Osonuga 2009.

Methods	Trial design: RCT Trial dates: not stated
Participants	Number: 32 children aged 1 to 12 years enrolled Inclusion criteria: children aged 1 to 12 years, with fever (temperature > 37.5 °C), presence of convulsion, vomiting, hypoglycaemia, anaemia and headache. Informed consent obtained from the parents and guardians. Assurance that patients will be resident within catchments of trial for follow‐up. Absence of concomitant illness such as bronchopneumonia, typhoid, meningitis, urinary tract infection. Exclusion criteria: history of blood transfusion in the last 2 months, presence of concomitant illness, history of previous allergy to quinine and artemether.
Interventions	Intramuscular artemether (Rhône‐Poulence, Rorer France) Loading dose of 1.6 mg/kg twice on day 0... ...followed by 1.6 mg/kg once daily for the next 4 days Intravenous quinine (Evans) Loading dose of 10 mg/kg infused over 4 hours... ...followed by 10 mg/kg given at 8‐hour intervals and oral quinine (10 mg/kg body weight, 8‐hour intervals) as soon as the patient's condition allowed. Treatment with quinine was for a total of 7 days.
Outcomes	Outcomes included in the review: Coma resolution time Fever clearance time Parasite clearance time Outcomes not included in the review: none
Notes	Location: Overcomers Specialist Clinic Ileshan and General Hospital Ikenne, Nigeria Transmission: unknown Funding: none stated
Risk of bias
Bias	Authors' judgement	Support for judgement
Random sequence generation (selection bias)	Unclear risk	"The children were randomly allocated into 2 treatment groups; treatment Q and A for quinine and artemether respectively".
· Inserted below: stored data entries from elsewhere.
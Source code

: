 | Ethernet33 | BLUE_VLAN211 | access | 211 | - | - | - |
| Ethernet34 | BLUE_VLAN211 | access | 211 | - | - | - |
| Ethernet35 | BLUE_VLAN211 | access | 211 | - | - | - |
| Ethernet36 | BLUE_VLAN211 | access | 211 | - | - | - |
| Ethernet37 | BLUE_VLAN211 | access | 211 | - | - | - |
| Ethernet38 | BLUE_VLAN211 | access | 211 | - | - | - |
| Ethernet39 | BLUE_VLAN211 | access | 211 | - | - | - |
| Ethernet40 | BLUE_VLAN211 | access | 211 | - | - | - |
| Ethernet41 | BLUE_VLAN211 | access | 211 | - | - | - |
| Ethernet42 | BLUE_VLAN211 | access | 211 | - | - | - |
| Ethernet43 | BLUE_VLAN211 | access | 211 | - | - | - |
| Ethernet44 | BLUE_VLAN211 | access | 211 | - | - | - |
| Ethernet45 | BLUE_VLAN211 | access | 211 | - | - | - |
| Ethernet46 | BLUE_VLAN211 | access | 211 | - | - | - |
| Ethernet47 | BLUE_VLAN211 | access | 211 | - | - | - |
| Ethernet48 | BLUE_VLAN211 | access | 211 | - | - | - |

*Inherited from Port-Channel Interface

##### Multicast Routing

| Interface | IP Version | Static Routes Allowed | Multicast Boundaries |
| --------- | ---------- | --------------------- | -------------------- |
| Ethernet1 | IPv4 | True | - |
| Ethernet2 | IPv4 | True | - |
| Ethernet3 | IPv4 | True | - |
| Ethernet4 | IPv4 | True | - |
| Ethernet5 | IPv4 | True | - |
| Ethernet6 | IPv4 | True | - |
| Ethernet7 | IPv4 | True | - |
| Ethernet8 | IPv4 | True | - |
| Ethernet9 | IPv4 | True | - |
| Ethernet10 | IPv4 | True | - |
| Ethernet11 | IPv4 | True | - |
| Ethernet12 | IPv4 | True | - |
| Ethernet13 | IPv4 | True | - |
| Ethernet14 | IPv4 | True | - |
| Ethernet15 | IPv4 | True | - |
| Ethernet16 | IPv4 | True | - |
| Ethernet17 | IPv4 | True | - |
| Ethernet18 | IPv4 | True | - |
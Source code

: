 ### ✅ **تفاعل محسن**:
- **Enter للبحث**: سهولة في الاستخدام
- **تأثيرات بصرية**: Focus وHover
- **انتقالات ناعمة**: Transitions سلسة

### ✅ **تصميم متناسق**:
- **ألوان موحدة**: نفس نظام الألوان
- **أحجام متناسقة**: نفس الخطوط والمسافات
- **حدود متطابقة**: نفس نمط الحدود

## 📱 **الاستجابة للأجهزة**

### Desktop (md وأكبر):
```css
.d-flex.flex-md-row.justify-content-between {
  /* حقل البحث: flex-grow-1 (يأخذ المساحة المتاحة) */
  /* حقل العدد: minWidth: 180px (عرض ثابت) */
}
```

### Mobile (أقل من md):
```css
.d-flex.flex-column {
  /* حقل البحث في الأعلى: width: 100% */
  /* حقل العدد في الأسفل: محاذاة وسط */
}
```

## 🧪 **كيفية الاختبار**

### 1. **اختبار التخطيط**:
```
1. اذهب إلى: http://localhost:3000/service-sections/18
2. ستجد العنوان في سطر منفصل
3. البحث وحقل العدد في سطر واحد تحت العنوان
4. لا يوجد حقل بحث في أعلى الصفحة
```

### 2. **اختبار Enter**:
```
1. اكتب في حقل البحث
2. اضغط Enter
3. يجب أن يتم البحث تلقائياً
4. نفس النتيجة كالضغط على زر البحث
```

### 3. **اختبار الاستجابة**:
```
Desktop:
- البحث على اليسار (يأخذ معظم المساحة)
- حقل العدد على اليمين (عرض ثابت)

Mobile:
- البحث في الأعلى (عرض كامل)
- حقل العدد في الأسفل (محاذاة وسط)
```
Allocation concealment (selection bias)	Unclear risk	No information on allocation concealment provided by trial authors.
Blinding (performance bias and detection bias) Objective outcome: Death	Low risk	Unlikely to be biased whether blinding was done or not.
Blinding (performance bias and detection bias) Subjective outcomes: Others	High risk	No information of blinding reported by authors. Blinding unlikely as artemether and quinine were given by 2 different routes.
Incomplete outcome data (attrition bias) All outcomes	Low risk	Attrition about 6% and not likely to affect outcomes.
Selective reporting (reporting bias)	Low risk	No evidence of selective reporting. Authors have published 3 outcomes in 3 different publications from the same trial.
Other bias	Low risk	No other bias identified.